I purchased what I didn't have lying around the house at Michael's Crafts and Home Depot

Foam core (enough to make):

  • 6 panels - 12x12”
  • 2 panels - 12”x4”


  • 1 - .375”x8”


  • 1 - .75”x.375” inner diameter
  • 1 - .5”x.375” inner diameter


  • 1 - 8”x8” base


  • Glue.
  • Lights
  • Construction paper
  • White spray paint

Step 2: Build the Base

For the baseplate I used an 8 inch wooden craft clock body that came with a .375" hole drilled in the center.

Trim the dowel to a length of 8 inches and glue it into the hole in the middle of the base.

Spray paint the entire base white and let dry.

Step 3: Cut the Cabinet Panels

Cut 2 foam core panels 12"x12" for the top and bottom of the cabinet.

Cut 4 foam core panels for the four sides of the cabinet.
You'll make two of these panels 12"x12" and the other two 12"X11.625" to allow for the thickness of the foam core.

On the bottom panel determine the center point and make a .375" hole.

Cut three holes in the front panel, evenly spaced vertically and offset horizontally so that the camera lens of your device will align with the center of the cabinet.

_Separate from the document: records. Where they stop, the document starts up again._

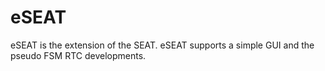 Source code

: eSEAT
=====

eSEAT is the extension of the SEAT. eSEAT supports a simple GUI and the pseudo FSM  RTC developments.
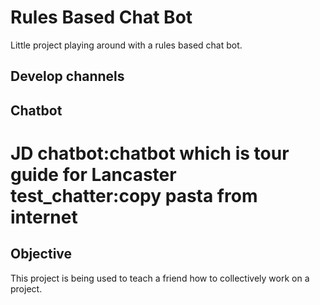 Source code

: # Rules Based Chat Bot
Little project playing around with a rules based chat bot. 

## Develop channels

## Chatbot
JD chatbot:chatbot which is tour guide for Lancaster
test_chatter:copy pasta from internet
=======
## Objective
This project is being used to teach a friend how to collectively work on a project.
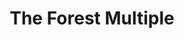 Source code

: ---
title: The Forest Multiple
type: Symposium
location: University of Cambridge, UK
subtext:
dateFormat: # "year", otherwise will be displayed MM.YYYY
dateEnd: 2022-10-27
dateStart: 
url: https://smartforests.net/the-forest-multiple-composing-and-digitalizing-wooded-worlds
--- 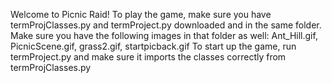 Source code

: Welcome to Picnic Raid!
To play the game, make sure you have termProjClasses.py and termProject.py downloaded and in the same folder.
Make sure you have the following images in that folder as well: 
Ant_Hill.gif, PicnicScene.gif, grass2.gif, startpicback.gif
To start up the game, run termProject.py and make sure it imports the classes correctly from termProjClasses.py

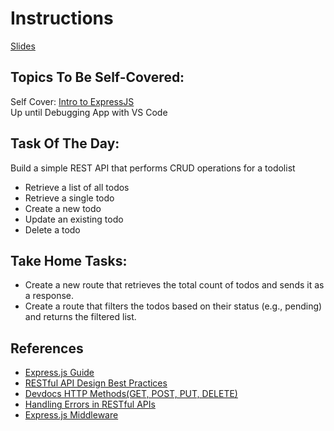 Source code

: # Instructions

[Slides](https://docs.google.com/presentation/d/1Eylw1zAm3KIBGB7_3SuEKd66azy0bdLK/edit?usp=sharing&ouid=109782457486090270210&rtpof=true&sd=true)

## Topics To Be Self-Covered:

Self Cover: [Intro to ExpressJS](https://app.sigmaschool.co/posts/csdp-backend-development-level-2b-intro-to-expressjs)  
Up until Debugging App with VS Code

## Task Of The Day:

Build a simple REST API that performs CRUD operations for a todolist

- Retrieve a list of all todos
- Retrieve a single todo
- Create a new todo
- Update an existing todo
- Delete a todo

## Take Home Tasks:

- Create a new route that retrieves the total count of todos and sends it as a response.
- Create a route that filters the todos based on their status (e.g., pending) and returns the filtered list.

## References

- [Express.js Guide](https://expressjs.com/en/guide/routing.html)
- [RESTful API Design Best Practices](https://www.freecodecamp.org/news/rest-api-design-best-practices-build-a-rest-api/)
- [Devdocs HTTP Methods(GET, POST, PUT, DELETE)](https://devdocs.io/http-methods/)
- [Handling Errors in RESTful APIs](https://expressjs.com/en/guide/error-handling.html)
- [Express.js Middleware](https://expressjs.com/en/guide/using-middleware.html)
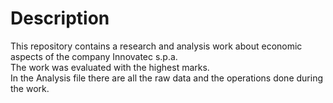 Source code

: # Description
This repository contains a research and analysis work about economic aspects of the company Innovatec s.p.a.    
The work was evaluated with the highest marks.     
In the Analysis file there are all the raw data and the operations done during the work.    

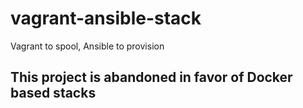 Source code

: vagrant-ansible-stack
=====================

Vagrant to spool, Ansible to provision

## This project is abandoned in favor of Docker based stacks
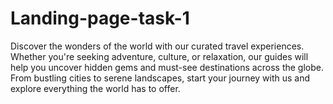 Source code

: # Landing-page-task-1
Discover the wonders of the world with our curated travel experiences. Whether you're seeking adventure, culture, or relaxation, our guides will help you uncover hidden gems and must-see destinations across the globe. From bustling cities to serene landscapes, start your journey with us and explore everything the world has to offer. 
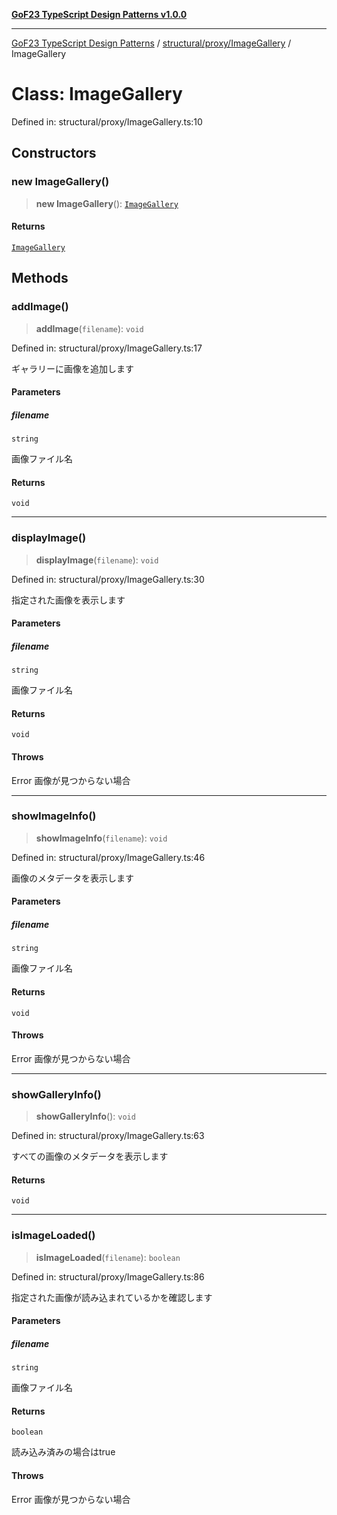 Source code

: [**GoF23 TypeScript Design Patterns v1.0.0**](../../../../README.md)

***

[GoF23 TypeScript Design Patterns](../../../../README.md) / [structural/proxy/ImageGallery](../README.md) / ImageGallery

# Class: ImageGallery

Defined in: structural/proxy/ImageGallery.ts:10

## Constructors

### new ImageGallery()

> **new ImageGallery**(): [`ImageGallery`](ImageGallery.md)

#### Returns

[`ImageGallery`](ImageGallery.md)

## Methods

### addImage()

> **addImage**(`filename`): `void`

Defined in: structural/proxy/ImageGallery.ts:17

ギャラリーに画像を追加します

#### Parameters

##### filename

`string`

画像ファイル名

#### Returns

`void`

***

### displayImage()

> **displayImage**(`filename`): `void`

Defined in: structural/proxy/ImageGallery.ts:30

指定された画像を表示します

#### Parameters

##### filename

`string`

画像ファイル名

#### Returns

`void`

#### Throws

Error 画像が見つからない場合

***

### showImageInfo()

> **showImageInfo**(`filename`): `void`

Defined in: structural/proxy/ImageGallery.ts:46

画像のメタデータを表示します

#### Parameters

##### filename

`string`

画像ファイル名

#### Returns

`void`

#### Throws

Error 画像が見つからない場合

***

### showGalleryInfo()

> **showGalleryInfo**(): `void`

Defined in: structural/proxy/ImageGallery.ts:63

すべての画像のメタデータを表示します

#### Returns

`void`

***

### isImageLoaded()

> **isImageLoaded**(`filename`): `boolean`

Defined in: structural/proxy/ImageGallery.ts:86

指定された画像が読み込まれているかを確認します

#### Parameters

##### filename

`string`

画像ファイル名

#### Returns

`boolean`

読み込み済みの場合はtrue

#### Throws

Error 画像が見つからない場合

Glue the four side panels to the bottom panel. Gorilla Super Glue Gel works great.

Step 4: Make the Bushings

This design uses a support bushing (glued to the bottom of the bottom panel) and a height adjustment bushing with a set screw that allows vertical adjustment of the cabinet on the center post to accommodate different sizes of subject matter.

I utilized a 3D printer to make the bushings.
You could make them from plastic tubing with foam core buttresses.

Step 5: Add the Lights

I bought a couple of "Tap" led lights at Home Depot.

Cut two panels of foam core 4 inches wide by 12 inches tall. Glue these panels inside the left and right front corners of the cabinets at a 45˚ angle. You'll have to "notch" one of them around the holes for your camera.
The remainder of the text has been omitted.